● Task requirements
Output each entry verbatim. Leave the images out.

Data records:
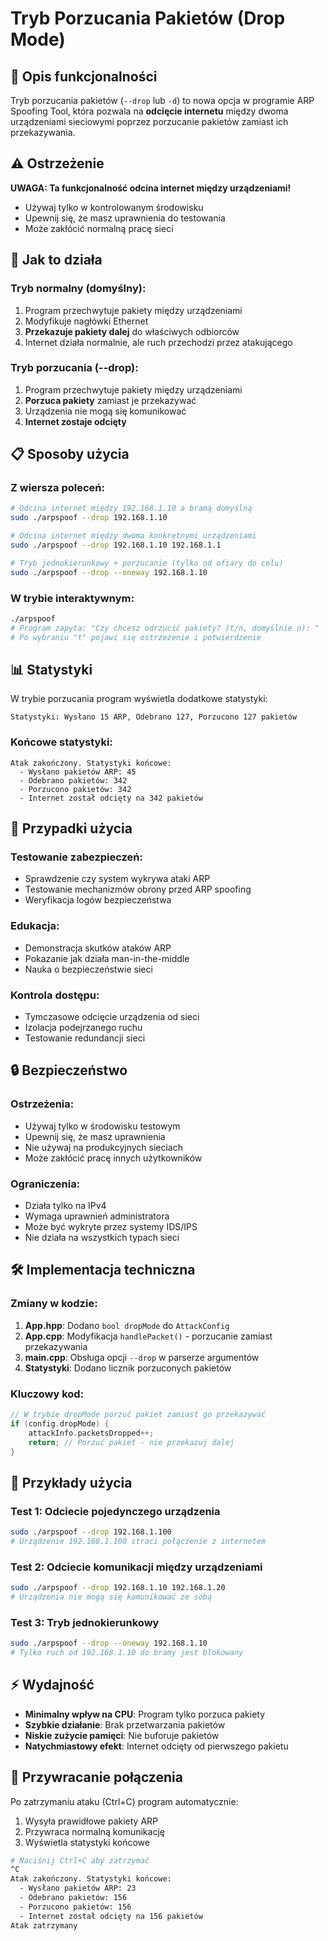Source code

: # Tryb Porzucania Pakietów (Drop Mode)

## 🚫 **Opis funkcjonalności**

Tryb porzucania pakietów (`--drop` lub `-d`) to nowa opcja w programie ARP Spoofing Tool, która pozwala na **odcięcie internetu** między dwoma urządzeniami sieciowymi poprzez porzucanie pakietów zamiast ich przekazywania.

## ⚠️ **Ostrzeżenie**

**UWAGA: Ta funkcjonalność odcina internet między urządzeniami!**
- Używaj tylko w kontrolowanym środowisku
- Upewnij się, że masz uprawnienia do testowania
- Może zakłócić normalną pracę sieci

## 🔧 **Jak to działa**

### **Tryb normalny (domyślny):**
1. Program przechwytuje pakiety między urządzeniami
2. Modyfikuje nagłówki Ethernet
3. **Przekazuje pakiety dalej** do właściwych odbiorców
4. Internet działa normalnie, ale ruch przechodzi przez atakującego

### **Tryb porzucania (--drop):**
1. Program przechwytuje pakiety między urządzeniami
2. **Porzuca pakiety** zamiast je przekazywać
3. Urządzenia nie mogą się komunikować
4. **Internet zostaje odcięty**

## 📋 **Sposoby użycia**

### **Z wiersza poleceń:**
```bash
# Odcina internet między 192.168.1.10 a bramą domyślną
sudo ./arpspoof --drop 192.168.1.10

# Odcina internet między dwoma konkretnymi urządzeniami
sudo ./arpspoof --drop 192.168.1.10 192.168.1.1

# Tryb jednokierunkowy + porzucanie (tylko od ofiary do celu)
sudo ./arpspoof --drop --oneway 192.168.1.10
```

### **W trybie interaktywnym:**
```bash
./arpspoof
# Program zapyta: "Czy chcesz odrzucić pakiety? (t/n, domyślnie n): "
# Po wybraniu "t" pojawi się ostrzeżenie i potwierdzenie
```

## 📊 **Statystyki**

W trybie porzucania program wyświetla dodatkowe statystyki:

```
Statystyki: Wysłano 15 ARP, Odebrano 127, Porzucono 127 pakietów
```

### **Końcowe statystyki:**
```
Atak zakończony. Statystyki końcowe:
  - Wysłano pakietów ARP: 45
  - Odebrano pakietów: 342
  - Porzucono pakietów: 342
  - Internet został odcięty na 342 pakietów
```

## 🎯 **Przypadki użycia**

### **Testowanie zabezpieczeń:**
- Sprawdzenie czy system wykrywa ataki ARP
- Testowanie mechanizmów obrony przed ARP spoofing
- Weryfikacja logów bezpieczeństwa

### **Edukacja:**
- Demonstracja skutków ataków ARP
- Pokazanie jak działa man-in-the-middle
- Nauka o bezpieczeństwie sieci

### **Kontrola dostępu:**
- Tymczasowe odcięcie urządzenia od sieci
- Izolacja podejrzanego ruchu
- Testowanie redundancji sieci

## 🔒 **Bezpieczeństwo**

### **Ostrzeżenia:**
- Używaj tylko w środowisku testowym
- Upewnij się, że masz uprawnienia
- Nie używaj na produkcyjnych sieciach
- Może zakłócić pracę innych użytkowników

### **Ograniczenia:**
- Działa tylko na IPv4
- Wymaga uprawnień administratora
- Może być wykryte przez systemy IDS/IPS
- Nie działa na wszystkich typach sieci

## 🛠️ **Implementacja techniczna**

### **Zmiany w kodzie:**
1. **App.hpp**: Dodano `bool dropMode` do `AttackConfig`
2. **App.cpp**: Modyfikacja `handlePacket()` - porzucanie zamiast przekazywania
3. **main.cpp**: Obsługa opcji `--drop` w parserze argumentów
4. **Statystyki**: Dodano licznik porzuconych pakietów

### **Kluczowy kod:**
```cpp
// W trybie dropMode porzuć pakiet zamiast go przekazywać
if (config.dropMode) {
    attackInfo.packetsDropped++;
    return; // Porzuć pakiet - nie przekazuj dalej
}
```

## 📝 **Przykłady użycia**

### **Test 1: Odciecie pojedynczego urządzenia**
```bash
sudo ./arpspoof --drop 192.168.1.100
# Urządzenie 192.168.1.100 straci połączenie z internetem
```

### **Test 2: Odciecie komunikacji między urządzeniami**
```bash
sudo ./arpspoof --drop 192.168.1.10 192.168.1.20
# Urządzenia nie mogą się komunikować ze sobą
```

### **Test 3: Tryb jednokierunkowy**
```bash
sudo ./arpspoof --drop --oneway 192.168.1.10
# Tylko ruch od 192.168.1.10 do bramy jest blokowany
```

## ⚡ **Wydajność**

- **Minimalny wpływ na CPU**: Program tylko porzuca pakiety
- **Szybkie działanie**: Brak przetwarzania pakietów
- **Niskie zużycie pamięci**: Nie buforuje pakietów
- **Natychmiastowy efekt**: Internet odcięty od pierwszego pakietu

## 🔄 **Przywracanie połączenia**

Po zatrzymaniu ataku (Ctrl+C) program automatycznie:
1. Wysyła prawidłowe pakiety ARP
2. Przywraca normalną komunikację
3. Wyświetla statystyki końcowe

```bash
# Naciśnij Ctrl+C aby zatrzymać
^C
Atak zakończony. Statystyki końcowe:
  - Wysłano pakietów ARP: 23
  - Odebrano pakietów: 156
  - Porzucono pakietów: 156
  - Internet został odcięty na 156 pakietów
Atak zatrzymany
```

● Answer to this problem
Source code

: # Tryb Porzucania Pakietów (Drop Mode)

## 🚫 **Opis funkcjonalności**

Tryb porzucania pakietów (`--drop` lub `-d`) to nowa opcja w programie ARP Spoofing Tool, która pozwala na **odcięcie internetu** między dwoma urządzeniami sieciowymi poprzez porzucanie pakietów zamiast ich przekazywania.

## ⚠️ **Ostrzeżenie**

**UWAGA: Ta funkcjonalność odcina internet między urządzeniami!**
- Używaj tylko w kontrolowanym środowisku
- Upewnij się, że masz uprawnienia do testowania
- Może zakłócić normalną pracę sieci

## 🔧 **Jak to działa**

### **Tryb normalny (domyślny):**
1. Program przechwytuje pakiety między urządzeniami
2. Modyfikuje nagłówki Ethernet
3. **Przekazuje pakiety dalej** do właściwych odbiorców
4. Internet działa normalnie, ale ruch przechodzi przez atakującego

### **Tryb porzucania (--drop):**
1. Program przechwytuje pakiety między urządzeniami
2. **Porzuca pakiety** zamiast je przekazywać
3. Urządzenia nie mogą się komunikować
4. **Internet zostaje odcięty**

## 📋 **Sposoby użycia**

### **Z wiersza poleceń:**
```bash
# Odcina internet między 192.168.1.10 a bramą domyślną
sudo ./arpspoof --drop 192.168.1.10

# Odcina internet między dwoma konkretnymi urządzeniami
sudo ./arpspoof --drop 192.168.1.10 192.168.1.1

# Tryb jednokierunkowy + porzucanie (tylko od ofiary do celu)
sudo ./arpspoof --drop --oneway 192.168.1.10
```

### **W trybie interaktywnym:**
```bash
./arpspoof
# Program zapyta: "Czy chcesz odrzucić pakiety? (t/n, domyślnie n): "
# Po wybraniu "t" pojawi się ostrzeżenie i potwierdzenie
```

## 📊 **Statystyki**

W trybie porzucania program wyświetla dodatkowe statystyki:

```
Statystyki: Wysłano 15 ARP, Odebrano 127, Porzucono 127 pakietów
```

### **Końcowe statystyki:**
```
Atak zakończony. Statystyki końcowe:
  - Wysłano pakietów ARP: 45
  - Odebrano pakietów: 342
  - Porzucono pakietów: 342
  - Internet został odcięty na 342 pakietów
```

## 🎯 **Przypadki użycia**

### **Testowanie zabezpieczeń:**
- Sprawdzenie czy system wykrywa ataki ARP
- Testowanie mechanizmów obrony przed ARP spoofing
- Weryfikacja logów bezpieczeństwa

### **Edukacja:**
- Demonstracja skutków ataków ARP
- Pokazanie jak działa man-in-the-middle
- Nauka o bezpieczeństwie sieci

### **Kontrola dostępu:**
- Tymczasowe odcięcie urządzenia od sieci
- Izolacja podejrzanego ruchu
- Testowanie redundancji sieci

## 🔒 **Bezpieczeństwo**

### **Ostrzeżenia:**
- Używaj tylko w środowisku testowym
- Upewnij się, że masz uprawnienia
- Nie używaj na produkcyjnych sieciach
- Może zakłócić pracę innych użytkowników

### **Ograniczenia:**
- Działa tylko na IPv4
- Wymaga uprawnień administratora
- Może być wykryte przez systemy IDS/IPS
- Nie działa na wszystkich typach sieci

## 🛠️ **Implementacja techniczna**

### **Zmiany w kodzie:**
1. **App.hpp**: Dodano `bool dropMode` do `AttackConfig`
2. **App.cpp**: Modyfikacja `handlePacket()` - porzucanie zamiast przekazywania
3. **main.cpp**: Obsługa opcji `--drop` w parserze argumentów
4. **Statystyki**: Dodano licznik porzuconych pakietów

### **Kluczowy kod:**
```cpp
// W trybie dropMode porzuć pakiet zamiast go przekazywać
if (config.dropMode) {
    attackInfo.packetsDropped++;
    return; // Porzuć pakiet - nie przekazuj dalej
}
```

## 📝 **Przykłady użycia**

### **Test 1: Odciecie pojedynczego urządzenia**
```bash
sudo ./arpspoof --drop 192.168.1.100
# Urządzenie 192.168.1.100 straci połączenie z internetem
```

### **Test 2: Odciecie komunikacji między urządzeniami**
```bash
sudo ./arpspoof --drop 192.168.1.10 192.168.1.20
# Urządzenia nie mogą się komunikować ze sobą
```

### **Test 3: Tryb jednokierunkowy**
```bash
sudo ./arpspoof --drop --oneway 192.168.1.10
# Tylko ruch od 192.168.1.10 do bramy jest blokowany
```

## ⚡ **Wydajność**

- **Minimalny wpływ na CPU**: Program tylko porzuca pakiety
- **Szybkie działanie**: Brak przetwarzania pakietów
- **Niskie zużycie pamięci**: Nie buforuje pakietów
- **Natychmiastowy efekt**: Internet odcięty od pierwszego pakietu

## 🔄 **Przywracanie połączenia**

Po zatrzymaniu ataku (Ctrl+C) program automatycznie:
1. Wysyła prawidłowe pakiety ARP
2. Przywraca normalną komunikację
3. Wyświetla statystyki końcowe

```bash
# Naciśnij Ctrl+C aby zatrzymać
^C
Atak zakończony. Statystyki końcowe:
  - Wysłano pakietów ARP: 23
  - Odebrano pakietów: 156
  - Porzucono pakietów: 156
  - Internet został odcięty na 156 pakietów
Atak zatrzymany
```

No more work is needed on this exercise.